Original article in Le Monde
From Political Punch:
Mr. Obama was not speaking in French; his words had been translated.
And in fact he hadn't uttered them in more than 12 years.
The French newspaper Le Monde on Saturday took the Obama team by surprise by publishing an interview with Barack and Michelle Obama from 1996 in which the two spoke at length about their marriage, only four years after they were wed, and two years before their oldest daughter Malia was born.
Many themes will not surprise those who know or follow the Obamas.
Sitting down to talk about their future the same year Obama eventually ended up running for state senate (and winning), his wife Michelle in the interview expresses reservations about whether a life in politics is what they want.
And while her husband is less uncertain of his calling, he wonders aloud about his ability to maintain a balance between private and public life. He also sounds out some notes about restoring civility in discourse to public life and the notion that we're all in this together, themes that have stayed with him throughout his career up through this week.

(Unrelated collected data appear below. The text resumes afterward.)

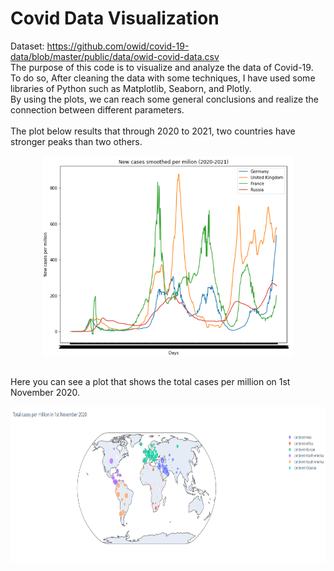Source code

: # Covid Data Visualization
Dataset: https://github.com/owid/covid-19-data/blob/master/public/data/owid-covid-data.csv <br>
 The purpose of this code is to visualize and analyze the data of Covid-19. To do so, After cleaning the data with some techniques, I have used some libraries of Python such as Matplotlib, Seaborn, and Plotly.<br>
 By using the plots, we can reach some general conclusions and realize the connection between different parameters.<br><br>
 The plot below results that  through 2020 to 2021, two countries have stronger peaks than two others.
 <div align=center>
  <img src="./assets/2.PNG" width="400"  align="center"/>
</div>

<br>

 Here you can see a plot that shows the total cases per million on 1st November 2020.<br>
 
<div align=center>
  <img src="./assets/1.PNG" width="600" height="250"/>
</div>
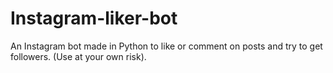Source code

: # Instagram-liker-bot
An Instagram bot made in Python to like or comment on posts and try to get followers. (Use at your own risk).
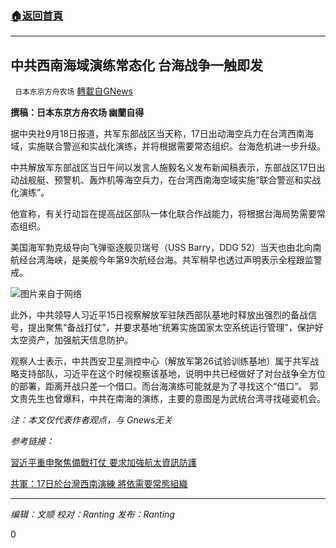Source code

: ###  [:house:返回首頁](https://github.com/ourhimalayas/txt)
---


## 中共西南海域演练常态化 台海战争一触即发
` 日本东京方舟农场` [轉載自GNews](https://gnews.org/zh-hans/1541219/)

**撰稿：日本东京方舟农场 幽蘭自得**

据中央社9月18日报道，共军东部战区当天称，17日出动海空兵力在台湾西南海域，实施联合警巡和实战化演练，并将根据需要常态组织。台海危机进一步升级。

中共解放军东部战区当日午间以发言人施毅名义发布新闻稿表示，东部战区17日出动战舰艇、预警机、轰炸机等海空兵力，在台湾西南海空域实施“联合警巡和实战化演练”。

他宣称，有关行动旨在提高战区部队一体化联合作战能力，将根据台海局势需要常态组织。

美国海军勃克级导向飞弹驱逐舰贝瑞号（USS Barry，DDG 52）当天也由北向南航经台湾海峡，是美舰今年第9次航经台海。共军稍早也透过声明表示全程跟监警戒。

![](https://assets.gnews.org/wp-content/uploads/2021/09/id13135702-509926-600x400-1.jpg)图片来自于网络

此外，中共领导人习近平15日视察解放军驻陕西部队基地时释放出强烈的备战信号，提出聚焦“备战打仗”，并要求基地“统筹实施国家太空系统运行管理”，保护好太空资产，加强航天信息防护。

观察人士表示，中共西安卫星测控中心（解放军第26试验训练基地）属于共军战略支持部队，习近平在这个时候视察该基地，说明中共已经做好了对台战争全方位的部署，距离开战只差一个借口。而台海演练可能就是为了寻找这个“借口”。
郭文贵先生也曾爆料，中共在南海的演练，主要的意图是为武统台湾寻找碰瓷机会。

*注：本文仅代表作者观点，与 Gnews无关*

*参考链接：*

[習近平重申聚焦備戰打仗 要求加強航太資訊防護](https://www.cna.com.tw/news/acn/202109170051.aspx)

[共軍：17日於台灣西南演練 將依需要常態組織](https://www.cna.com.tw/news/acn/202109180087.aspx)

* * *

*编辑：文顺 校对：Ranting 发布：Ranting*

0
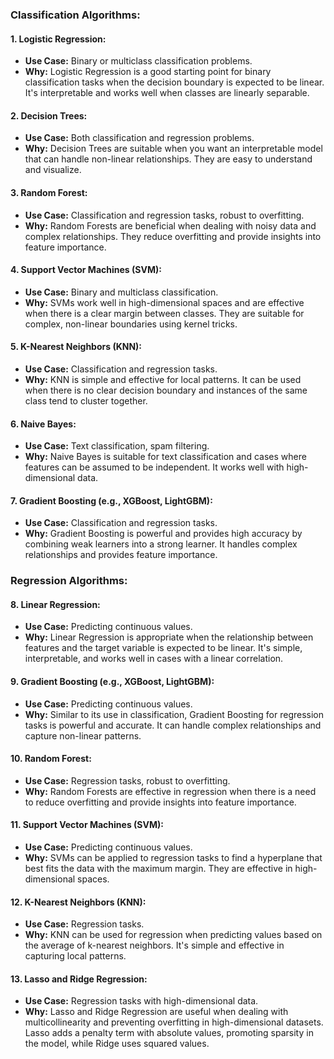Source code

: ### Classification Algorithms:

#### 1. **Logistic Regression:**
   - **Use Case:** Binary or multiclass classification problems.
   - **Why:** Logistic Regression is a good starting point for binary classification tasks when the decision boundary is expected to be linear. It's interpretable and works well when classes are linearly separable.

#### 2. **Decision Trees:**
   - **Use Case:** Both classification and regression problems.
   - **Why:** Decision Trees are suitable when you want an interpretable model that can handle non-linear relationships. They are easy to understand and visualize.

#### 3. **Random Forest:**
   - **Use Case:** Classification and regression tasks, robust to overfitting.
   - **Why:** Random Forests are beneficial when dealing with noisy data and complex relationships. They reduce overfitting and provide insights into feature importance.

#### 4. **Support Vector Machines (SVM):**
   - **Use Case:** Binary and multiclass classification.
   - **Why:** SVMs work well in high-dimensional spaces and are effective when there is a clear margin between classes. They are suitable for complex, non-linear boundaries using kernel tricks.

#### 5. **K-Nearest Neighbors (KNN):**
   - **Use Case:** Classification and regression tasks.
   - **Why:** KNN is simple and effective for local patterns. It can be used when there is no clear decision boundary and instances of the same class tend to cluster together.

#### 6. **Naive Bayes:**
   - **Use Case:** Text classification, spam filtering.
   - **Why:** Naive Bayes is suitable for text classification and cases where features can be assumed to be independent. It works well with high-dimensional data.

#### 7. **Gradient Boosting (e.g., XGBoost, LightGBM):**
   - **Use Case:** Classification and regression tasks.
   - **Why:** Gradient Boosting is powerful and provides high accuracy by combining weak learners into a strong learner. It handles complex relationships and provides feature importance.

### Regression Algorithms:

#### 8. **Linear Regression:**
   - **Use Case:** Predicting continuous values.
   - **Why:** Linear Regression is appropriate when the relationship between features and the target variable is expected to be linear. It's simple, interpretable, and works well in cases with a linear correlation.

#### 9. **Gradient Boosting (e.g., XGBoost, LightGBM):**
   - **Use Case:** Predicting continuous values.
   - **Why:** Similar to its use in classification, Gradient Boosting for regression tasks is powerful and accurate. It can handle complex relationships and capture non-linear patterns.

#### 10. **Random Forest:**
   - **Use Case:** Regression tasks, robust to overfitting.
   - **Why:** Random Forests are effective in regression when there is a need to reduce overfitting and provide insights into feature importance.

#### 11. **Support Vector Machines (SVM):**
   - **Use Case:** Predicting continuous values.
   - **Why:** SVMs can be applied to regression tasks to find a hyperplane that best fits the data with the maximum margin. They are effective in high-dimensional spaces.

#### 12. **K-Nearest Neighbors (KNN):**
   - **Use Case:** Regression tasks.
   - **Why:** KNN can be used for regression when predicting values based on the average of k-nearest neighbors. It's simple and effective in capturing local patterns.

#### 13. **Lasso and Ridge Regression:**
   - **Use Case:** Regression tasks with high-dimensional data.
   - **Why:** Lasso and Ridge Regression are useful when dealing with multicollinearity and preventing overfitting in high-dimensional datasets. Lasso adds a penalty term with absolute values, promoting sparsity in the model, while Ridge uses squared values.
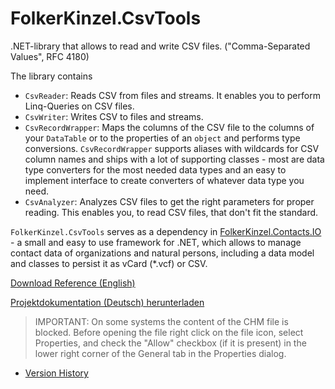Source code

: # FolkerKinzel.CsvTools
.NET-library that allows to read and write CSV files. ("Comma-Separated Values", RFC 4180) 

The library contains
* `CsvReader`: Reads CSV from files and streams. It enables you to perform Linq-Queries on CSV files.
* `CsvWriter`: Writes CSV to files and streams.
* `CsvRecordWrapper`: Maps the columns of the CSV file to the columns of your `DataTable` or to the properties of an `object` and performs type conversions. `CsvRecordWrapper` supports aliases with wildcards for CSV column names and ships with a lot of supporting classes - most are data type converters for the most needed data types and an easy to implement interface to create converters of whatever data type you need.
* `CsvAnalyzer`: Analyzes CSV files to get the right parameters for proper reading. This enables you, to read CSV files, that don't fit the standard.

`FolkerKinzel.CsvTools` serves as a dependency in [FolkerKinzel.Contacts.IO](https://www.nuget.org/packages/FolkerKinzel.Contacts.IO/) - a small and easy to use framework for .NET, which allows to manage contact data of organizations and natural persons, including a data model and classes to persist it as vCard (*.vcf) or CSV.


[Download Reference (English)](https://github.com/FolkerKinzel/CsvTools/blob/master/ProjectReference/1.6.0/FolkerKinzel.CsvTools.en.chm)

[Projektdokumentation (Deutsch) herunterladen](https://github.com/FolkerKinzel/CsvTools/blob/master/ProjectReference/1.6.0/FolkerKinzel.CsvTools.de.chm)

> IMPORTANT: On some systems the content of the CHM file is blocked. Before opening the file right click on the file icon, select Properties, and check the "Allow" checkbox (if it is present) in the lower right corner of the General tab in the Properties dialog.

- [Version History](https://github.com/FolkerKinzel/CsvTools/releases)



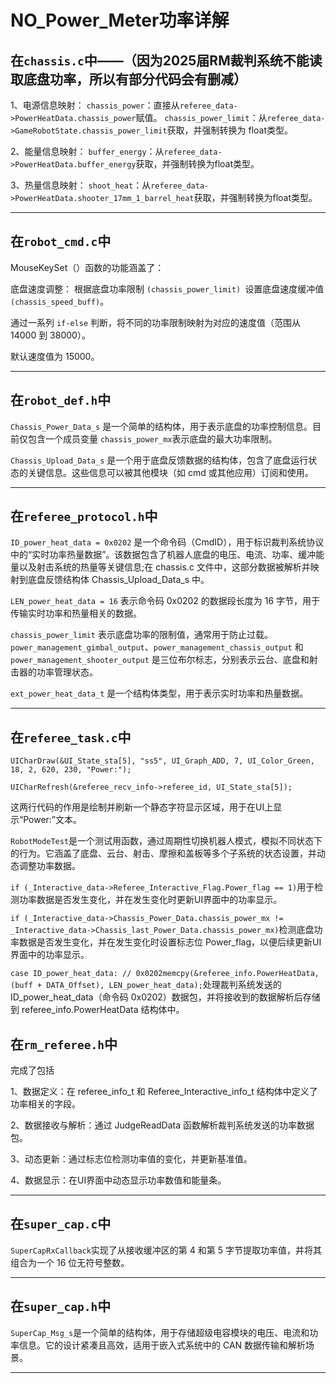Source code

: # NO_Power_Meter功率详解

## 在`chassis.c`中——（因为2025届RM裁判系统不能读取底盘功率，所以有部分代码会有删减）

1、电源信息映射：
`chassis_power`：直接从`referee_data->PowerHeatData.chassis_power`赋值。
`chassis_power_limit`：从`referee_data->GameRobotState.chassis_power_limit`获取，并强制转换为
float类型。

2、能量信息映射：
`buffer_energy`：从`referee_data->PowerHeatData.buffer_energy`获取，并强制转换为float类型。

3、热量信息映射：
`shoot_heat`：从`referee_data->PowerHeatData.shooter_17mm_1_barrel_heat`获取，并强制转换为float类型。

---

## 在`robot_cmd.c`中

MouseKeySet（）函数的功能涵盖了：

底盘速度调整： 根据底盘功率限制 `(chassis_power_limit) `设置底盘速度缓冲值 `(chassis_speed_buff)`。

通过一系列 `if-else` 判断，将不同的功率限制映射为对应的速度值（范围从 14000 到 38000）。

默认速度值为 15000。

---

## 在`robot_def.h`中

`Chassis_Power_Data_s` 是一个简单的结构体，用于表示底盘的功率控制信息。目前仅包含一个成员变量 `chassis_power_mx`表示底盘的最大功率限制。

`Chassis_Upload_Data_s` 是一个用于底盘反馈数据的结构体，包含了底盘运行状态的关键信息。这些信息可以被其他模块（如 cmd 或其他应用）订阅和使用。

---

## 在`referee_protocol.h`中

`ID_power_heat_data = 0x0202` 是一个命令码（CmdID），用于标识裁判系统协议中的“实时功率热量数据”。该数据包含了机器人底盘的电压、电流、功率、缓冲能量以及射击系统的热量等关键信息;在 chassis.c 文件中，这部分数据被解析并映射到底盘反馈结构体 Chassis_Upload_Data_s 中。

`LEN_power_heat_data = 16` 表示命令码 0x0202 的数据段长度为 16 字节，用于传输实时功率和热量相关的数据。

`chassis_power_limit` 表示底盘功率的限制值，通常用于防止过载。
`power_management_gimbal_output`、`power_management_chassis_output` 和 `power_management_shooter_output` 是三位布尔标志，分别表示云台、底盘和射击器的功率管理状态。

`ext_power_heat_data_t` 是一个结构体类型，用于表示实时功率和热量数据。

---

## 在`referee_task.c`中

`UICharDraw(&UI_State_sta[5], "ss5", UI_Graph_ADD, 7, UI_Color_Green, 18, 2, 620, 230, "Power:");`

`UICharRefresh(&referee_recv_info->referee_id, UI_State_sta[5]);`

这两行代码的作用是绘制并刷新一个静态字符显示区域，用于在UI上显示“Power:”文本。

`RobotModeTest`是一个测试用函数，通过周期性切换机器人模式，模拟不同状态下的行为。它涵盖了底盘、云台、射击、摩擦和盖板等多个子系统的状态设置，并动态调整功率数据。

`if (_Interactive_data->Referee_Interactive_Flag.Power_flag == 1)`用于检测功率数据是否发生变化，并在发生变化时更新UI界面中的功率显示。

`if (_Interactive_data->Chassis_Power_Data.chassis_power_mx != _Interactive_data->Chassis_last_Power_Data.chassis_power_mx)`检测底盘功率数据是否发生变化，并在发生变化时设置标志位 Power_flag，以便后续更新UI界面中的功率显示。

`case ID_power_heat_data: // 0x0202memcpy(&referee_info.PowerHeatData, (buff + DATA_Offset), LEN_power_heat_data);`处理裁判系统发送的 ID_power_heat_data（命令码 0x0202）数据包，并将接收到的数据解析后存储到 referee_info.PowerHeatData 结构体中。

## 在`rm_referee.h`中

完成了包括

1、数据定义：在 referee_info_t 和 Referee_Interactive_info_t 结构体中定义了功率相关的字段。

2、数据接收与解析：通过 JudgeReadData 函数解析裁判系统发送的功率数据包。

3、动态更新：通过标志位检测功率值的变化，并更新基准值。

4、数据显示：在UI界面中动态显示功率数值和能量条。

---

## 在`super_cap.c`中

`SuperCapRxCallback`实现了从接收缓冲区的第 4 和第 5 字节提取功率值，并将其组合为一个 16 位无符号整数。

---

## 在`super_cap.h`中

`SuperCap_Msg_s`是一个简单的结构体，用于存储超级电容模块的电压、电流和功率信息。它的设计紧凑且高效，适用于嵌入式系统中的 CAN 数据传输和解析场景。

---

The interview, entitled "An Intimate Conversation with Michelle and Barack Obama," was conducted for a book about American marriages and was never published before today. The story was noticed in Le Monde by Tom McCarthy at the ABC News desk and translated from the French by Maeva Bambuck and Jean Fievet in ABC News' London bureau. (When assessing the precise accuracy of the quotes below, keep in mind they have now been translated from English to French to English.)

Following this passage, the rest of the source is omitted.